WHAT IS EXPECTED
Each line below that contains the word "mensaje" must be copied.

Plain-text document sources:
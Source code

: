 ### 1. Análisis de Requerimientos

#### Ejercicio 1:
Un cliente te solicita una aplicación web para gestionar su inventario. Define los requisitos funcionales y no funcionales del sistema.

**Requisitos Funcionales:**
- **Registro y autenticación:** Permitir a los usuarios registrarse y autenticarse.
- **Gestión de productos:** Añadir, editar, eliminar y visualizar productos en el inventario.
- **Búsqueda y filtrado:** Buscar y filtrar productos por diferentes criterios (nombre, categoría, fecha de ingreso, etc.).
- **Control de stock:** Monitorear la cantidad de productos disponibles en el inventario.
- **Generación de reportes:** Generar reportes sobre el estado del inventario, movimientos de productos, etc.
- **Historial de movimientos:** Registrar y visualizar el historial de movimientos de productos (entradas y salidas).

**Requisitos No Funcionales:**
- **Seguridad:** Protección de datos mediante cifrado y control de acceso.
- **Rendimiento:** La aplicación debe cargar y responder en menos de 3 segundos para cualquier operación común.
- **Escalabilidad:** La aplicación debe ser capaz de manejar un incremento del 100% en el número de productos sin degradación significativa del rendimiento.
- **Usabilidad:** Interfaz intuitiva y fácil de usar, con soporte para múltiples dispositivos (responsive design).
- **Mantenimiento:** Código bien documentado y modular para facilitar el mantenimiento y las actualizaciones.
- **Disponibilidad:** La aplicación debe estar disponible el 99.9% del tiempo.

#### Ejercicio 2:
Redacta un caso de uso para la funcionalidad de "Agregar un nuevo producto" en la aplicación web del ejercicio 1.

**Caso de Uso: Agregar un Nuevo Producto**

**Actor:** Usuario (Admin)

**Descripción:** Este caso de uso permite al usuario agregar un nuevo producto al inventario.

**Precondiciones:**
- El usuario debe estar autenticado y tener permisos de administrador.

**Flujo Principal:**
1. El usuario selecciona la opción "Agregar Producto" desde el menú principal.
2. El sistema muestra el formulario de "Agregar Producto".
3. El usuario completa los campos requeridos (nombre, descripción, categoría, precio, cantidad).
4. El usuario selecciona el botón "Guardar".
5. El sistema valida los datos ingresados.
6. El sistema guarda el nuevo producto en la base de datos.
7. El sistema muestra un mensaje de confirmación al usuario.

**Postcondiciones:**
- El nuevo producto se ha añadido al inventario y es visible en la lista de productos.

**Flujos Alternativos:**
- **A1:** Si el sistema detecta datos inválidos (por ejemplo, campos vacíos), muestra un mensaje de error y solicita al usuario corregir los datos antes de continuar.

EXPECTED ANSWER
7. El sistema muestra un mensaje de confirmación al usuario.
- **A1:** Si el sistema detecta datos inválidos (por ejemplo, campos vacíos), muestra un mensaje de error y solicita al usuario corregir los datos antes de continuar.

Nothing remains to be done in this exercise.